Automotive —-> https://automotive.jimcarroll.
Energy —-> https://energy.jimcarroll.com
Manufacturing —-> https://manufacturing.
Hit the pages, and you’ll see the global companies who have already had me in for this insight. The issue is far more pressing right now. Disruptive change is changing the world. Your clients want to understand.
Topic descriptions are below.
Accelerating the Auto & Trucking Industry in the Era of Self-Driving Vehicles
It’s a FAST moving industry, with SEISMIC changes underway.
Basically, vehicles have been built the same way for the last 100 years — they run on carbon, are driven by people, don’t connect with other vehicles, and operate independently. The business model has involved “car dealerships” and “car salesmen”, and manufacturing models that involve putting vast quantities of product into inventory in traditional showrooms.

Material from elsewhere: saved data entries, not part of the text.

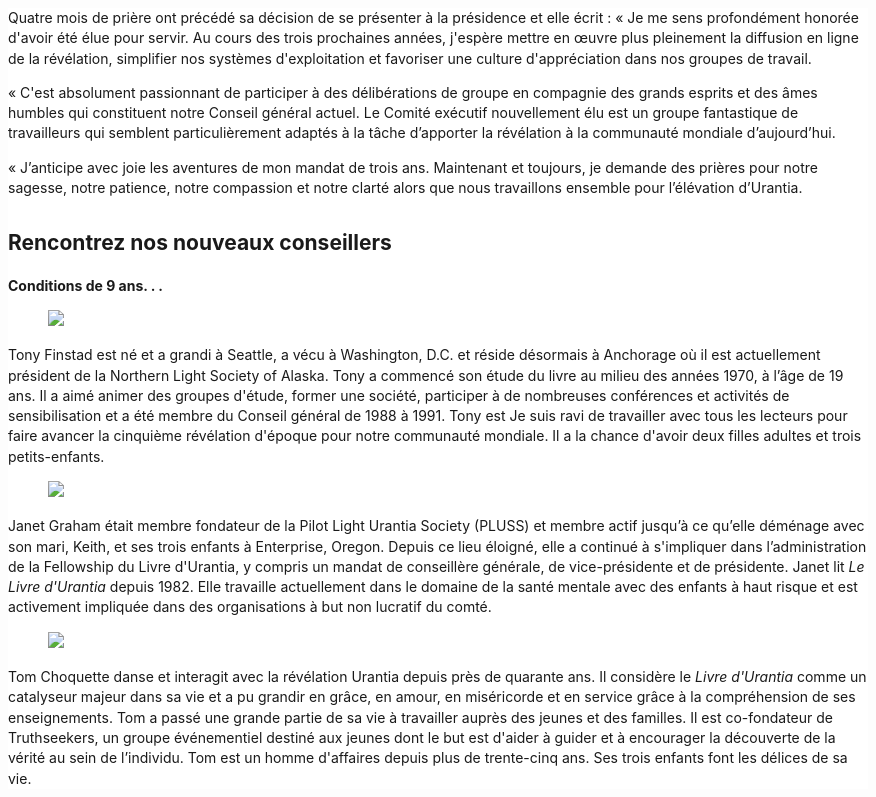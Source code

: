 Quatre mois de prière ont précédé sa décision de se présenter à la présidence et elle écrit : « Je me sens profondément honorée d'avoir été élue pour servir. Au cours des trois prochaines années, j'espère mettre en œuvre plus pleinement la diffusion en ligne de la révélation, simplifier nos systèmes d'exploitation et favoriser une culture d'appréciation dans nos groupes de travail. 

« C'est absolument passionnant de participer à des délibérations de groupe en compagnie des grands esprits et des âmes humbles qui constituent notre Conseil général actuel. Le Comité exécutif nouvellement élu est un groupe fantastique de travailleurs qui semblent particulièrement adaptés à la tâche d’apporter la révélation à la communauté mondiale d’aujourd’hui. 

« J’anticipe avec joie les aventures de mon mandat de trois ans. Maintenant et toujours, je demande des prières pour notre sagesse, notre patience, notre compassion et notre clarté alors que nous travaillons ensemble pour l’élévation d’Urantia.

## Rencontrez nos nouveaux conseillers

**Conditions de 9 ans. . .**

<figure id="Figure_2" class="image urantiapedia">
<img src="/image/article/The_Mighty_Messenger/2009_Winter/Tony_Finstad.jpg">
</figure>

Tony Finstad est né et a grandi à Seattle, a vécu à Washington, D.C. et réside désormais à Anchorage où il est actuellement président de la Northern Light Society of Alaska. Tony a commencé son étude du livre au milieu des années 1970, à l’âge de 19 ans. Il a aimé animer des groupes d'étude, former une société, participer à de nombreuses conférences et activités de sensibilisation et a été membre du Conseil général de 1988 à 1991. Tony est Je suis ravi de travailler avec tous les lecteurs pour faire avancer la cinquième révélation d'époque pour notre communauté mondiale. Il a la chance d'avoir deux filles adultes et trois petits-enfants.

<figure id="Figure_3" class="image urantiapedia">
<img src="/image/article/The_Mighty_Messenger/2009_Winter/Janet_Graham.jpg">
</figure>

Janet Graham était membre fondateur de la Pilot Light Urantia Society (PLUSS) et membre actif jusqu’à ce qu’elle déménage avec son mari, Keith, et ses trois enfants à Enterprise, Oregon. Depuis ce lieu éloigné, elle a continué à s'impliquer dans l’administration de la Fellowship du Livre d'Urantia, y compris un mandat de conseillère générale, de vice-présidente et de présidente. Janet lit _Le Livre d'Urantia_ depuis 1982. Elle travaille actuellement dans le domaine de la santé mentale avec des enfants à haut risque et est activement impliquée dans des organisations à but non lucratif du comté.

<figure id="Figure_4" class="image urantiapedia">
<img src="/image/article/The_Mighty_Messenger/2009_Winter/Tom_Choquette.jpg">
</figure>

Tom Choquette danse et interagit avec la révélation Urantia depuis près de quarante ans. Il considère le _Livre d'Urantia_ comme un catalyseur majeur dans sa vie et a pu grandir en grâce, en amour, en miséricorde et en service grâce à la compréhension de ses enseignements. Tom a passé une grande partie de sa vie à travailler auprès des jeunes et des familles. Il est co-fondateur de Truthseekers, un groupe événementiel destiné aux jeunes dont le but est d'aider à guider et à encourager la découverte de la vérité au sein de l’individu. Tom est un homme d'affaires depuis plus de trente-cinq ans. Ses trois enfants font les délices de sa vie.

Now, for the first time in over 100 years, massive change is underway. More vehicles will be based on alternative energy sources rather than carbon. A growing number will drive themselves, at the same time that they interconnect with other vehicles. They’ll operate on very sophisticated, intelligent highway infrastructure that will have a profound impact on energy efficiency, traffic patterns, and urban and highway design. It’s a future in which a large number of the next generation of transportation users might not even actually purchase a car, but simply use some type of vehicle or community sharing service. If they do actually purchase a car, they will likely do it online. All this is occurring as the speed of innovation in the transportation sector is shifting from the traditional pace of automotive/trucking to that of the hyper-innovation of Silicon Valley.
These trends promise a massive shakeup not only to the automotive and trucking industries but to parallel industries such as manufacturing, finance, insurance, urban and municipal services, government roles, and economic development.
Disrupting Energy: Why Accelerating Science and Technology is Disrupting the Future of Energy, Faster Than You Think!
The future belongs to those who are fast! That’s the mantra of futurist Jim Carroll — and nowhere has this become a reality faster than in the world of energy and utilities.
There is no doubt that the next phase of the world of energy involves the convergence of a variety of trends, each of which is significant on their own, but combined, provide an opportunity for massive disruption — and opportunity.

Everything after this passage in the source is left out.